Work item:
Below are the records; copy exactly the stretch from the line containing "- Ignore security warnings" through the line containing "- [deployment.md](deployment.md) - Deployment", both ends included, and nothing else.

>>>>

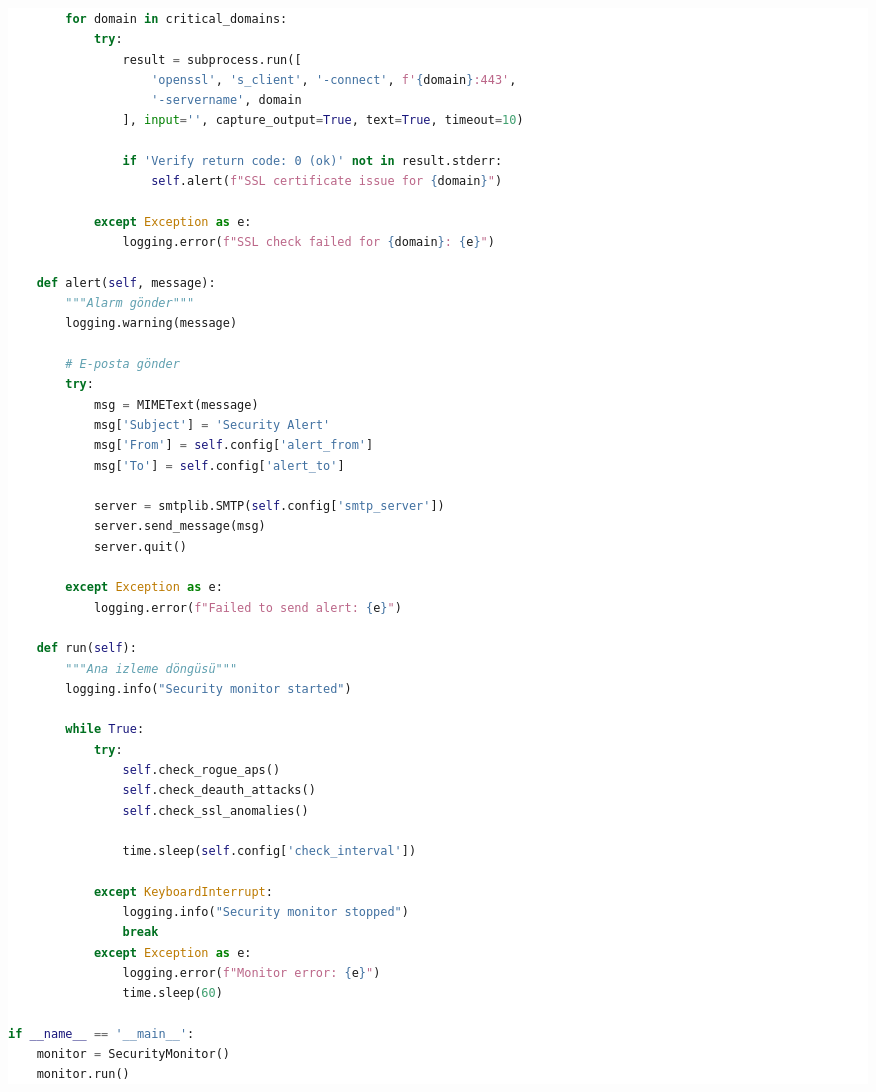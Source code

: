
 ```python
        for domain in critical_domains:
            try:
                result = subprocess.run([
                    'openssl', 's_client', '-connect', f'{domain}:443',
                    '-servername', domain
                ], input='', capture_output=True, text=True, timeout=10)
                
                if 'Verify return code: 0 (ok)' not in result.stderr:
                    self.alert(f"SSL certificate issue for {domain}")
                    
            except Exception as e:
                logging.error(f"SSL check failed for {domain}: {e}")
    
    def alert(self, message):
        """Alarm gönder"""
        logging.warning(message)
        
        # E-posta gönder
        try:
            msg = MIMEText(message)
            msg['Subject'] = 'Security Alert'
            msg['From'] = self.config['alert_from']
            msg['To'] = self.config['alert_to']
            
            server = smtplib.SMTP(self.config['smtp_server'])
            server.send_message(msg)
            server.quit()
            
        except Exception as e:
            logging.error(f"Failed to send alert: {e}")
    
    def run(self):
        """Ana izleme döngüsü"""
        logging.info("Security monitor started")
        
        while True:
            try:
                self.check_rogue_aps()
                self.check_deauth_attacks()
                self.check_ssl_anomalies()
                
                time.sleep(self.config['check_interval'])
                
            except KeyboardInterrupt:
                logging.info("Security monitor stopped")
                break
            except Exception as e:
                logging.error(f"Monitor error: {e}")
                time.sleep(60)

if __name__ == '__main__':
    monitor = SecurityMonitor()
    monitor.run()
```
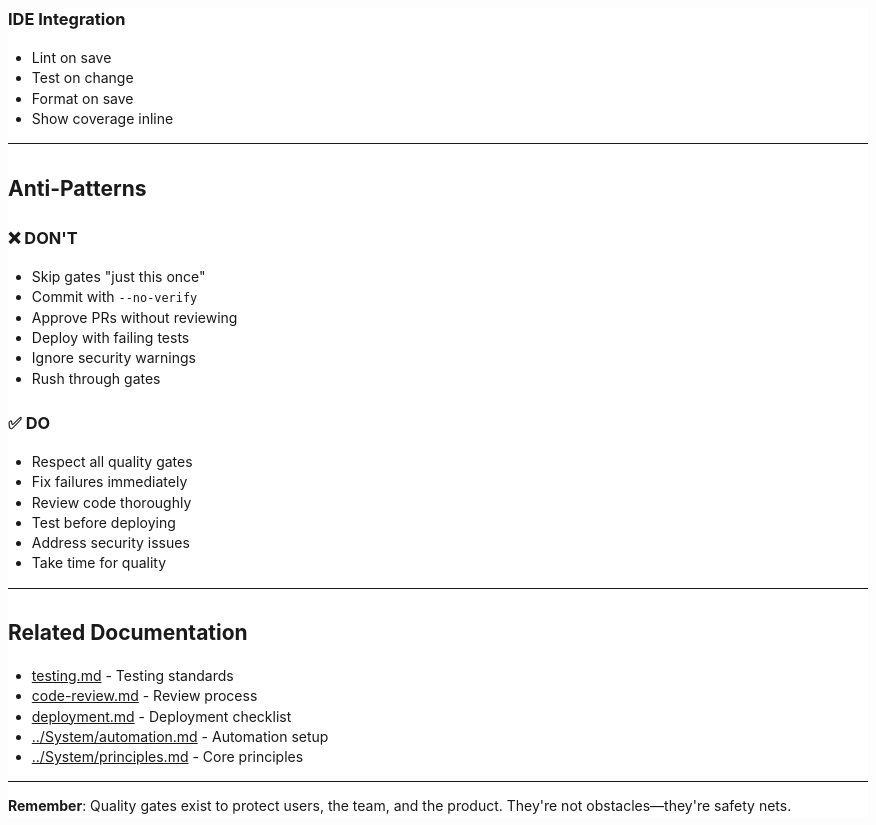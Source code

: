 ### IDE Integration

- Lint on save
- Test on change
- Format on save
- Show coverage inline

---

## Anti-Patterns

### ❌ DON'T

- Skip gates "just this once"
- Commit with `--no-verify`
- Approve PRs without reviewing
- Deploy with failing tests
- Ignore security warnings
- Rush through gates

### ✅ DO

- Respect all quality gates
- Fix failures immediately
- Review code thoroughly
- Test before deploying
- Address security issues
- Take time for quality

---

## Related Documentation

- [testing.md](testing.md) - Testing standards
- [code-review.md](code-review.md) - Review process
- [deployment.md](deployment.md) - Deployment checklist
- [../System/automation.md](../System/automation.md) - Automation setup
- [../System/principles.md](../System/principles.md) - Core principles

---

**Remember**: Quality gates exist to protect users, the team, and the product. They're not obstacles—they're safety nets.
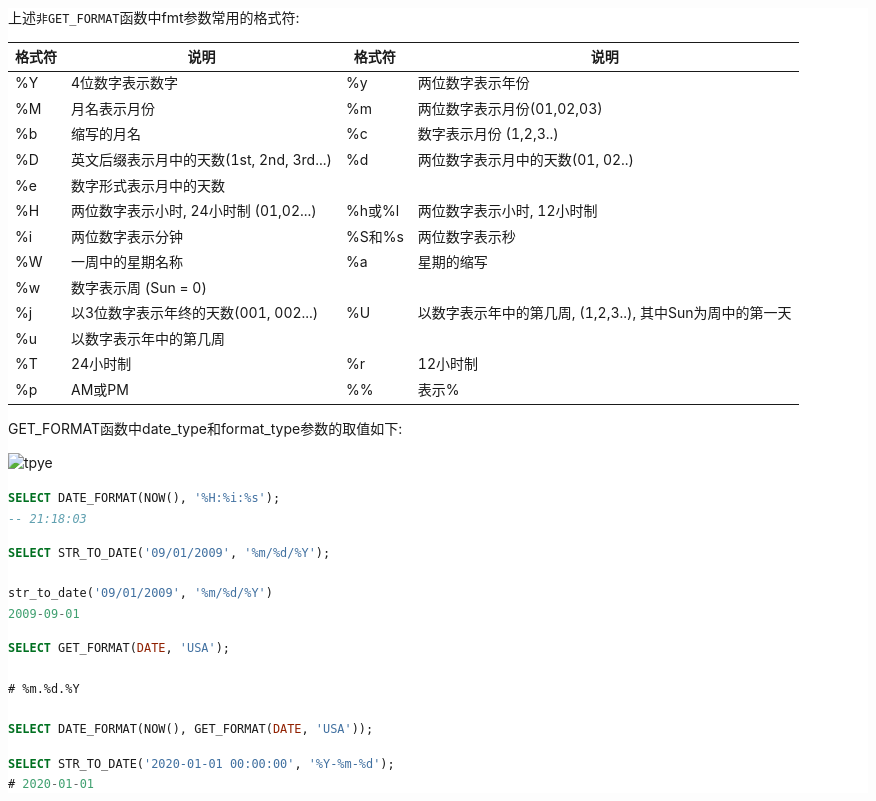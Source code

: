 上述`非GET_FORMAT`函数中fmt参数常用的格式符:

| 格式符 | 说明                                     | 格式符 | 说明                                                     |
| ------ | ---------------------------------------- | ------ | -------------------------------------------------------- |
| %Y     | 4位数字表示数字                          | %y     | 两位数字表示年份                                         |
| %M     | 月名表示月份                             | %m     | 两位数字表示月份(01,02,03)                               |
| %b     | 缩写的月名                               | %c     | 数字表示月份 (1,2,3..)                                   |
| %D     | 英文后缀表示月中的天数(1st, 2nd, 3rd...) | %d     | 两位数字表示月中的天数(01, 02..)                         |
| %e     | 数字形式表示月中的天数                   |        |                                                          |
| %H     | 两位数字表示小时, 24小时制 (01,02...)    | %h或%l | 两位数字表示小时, 12小时制                               |
| %i     | 两位数字表示分钟                         | %S和%s | 两位数字表示秒                                           |
| %W     | 一周中的星期名称                         | %a     | 星期的缩写                                               |
| %w     | 数字表示周 (Sun = 0)                     |        |                                                          |
| %j     | 以3位数字表示年终的天数(001, 002...)     | %U     | 以数字表示年中的第几周, (1,2,3..), 其中Sun为周中的第一天 |
| %u     | 以数字表示年中的第几周                   |        |                                                          |
| %T     | 24小时制                                 | %r     | 12小时制                                                 |
| %p     | AM或PM                                   | %%     | 表示%                                                    |

GET_FORMAT函数中date_type和format_type参数的取值如下:

![tpye](E:\Desktop\imgs\tpye.png)

```sql
SELECT DATE_FORMAT(NOW(), '%H:%i:%s');
-- 21:18:03
```

```sql
SELECT STR_TO_DATE('09/01/2009', '%m/%d/%Y');

str_to_date('09/01/2009', '%m/%d/%Y')
2009-09-01
```

```sql
SELECT GET_FORMAT(DATE, 'USA');

# %m.%d.%Y

SELECT DATE_FORMAT(NOW(), GET_FORMAT(DATE, 'USA'));
```

```sql
SELECT STR_TO_DATE('2020-01-01 00:00:00', '%Y-%m-%d');
# 2020-01-01
```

<<<<

Answer box:
- Ignore security warnings
- Rush through gates

### ✅ DO

- Respect all quality gates
- Fix failures immediately
- Review code thoroughly
- Test before deploying
- Address security issues
- Take time for quality

---

## Related Documentation

- [testing.md](testing.md) - Testing standards
- [code-review.md](code-review.md) - Review process
- [deployment.md](deployment.md) - Deployment checklist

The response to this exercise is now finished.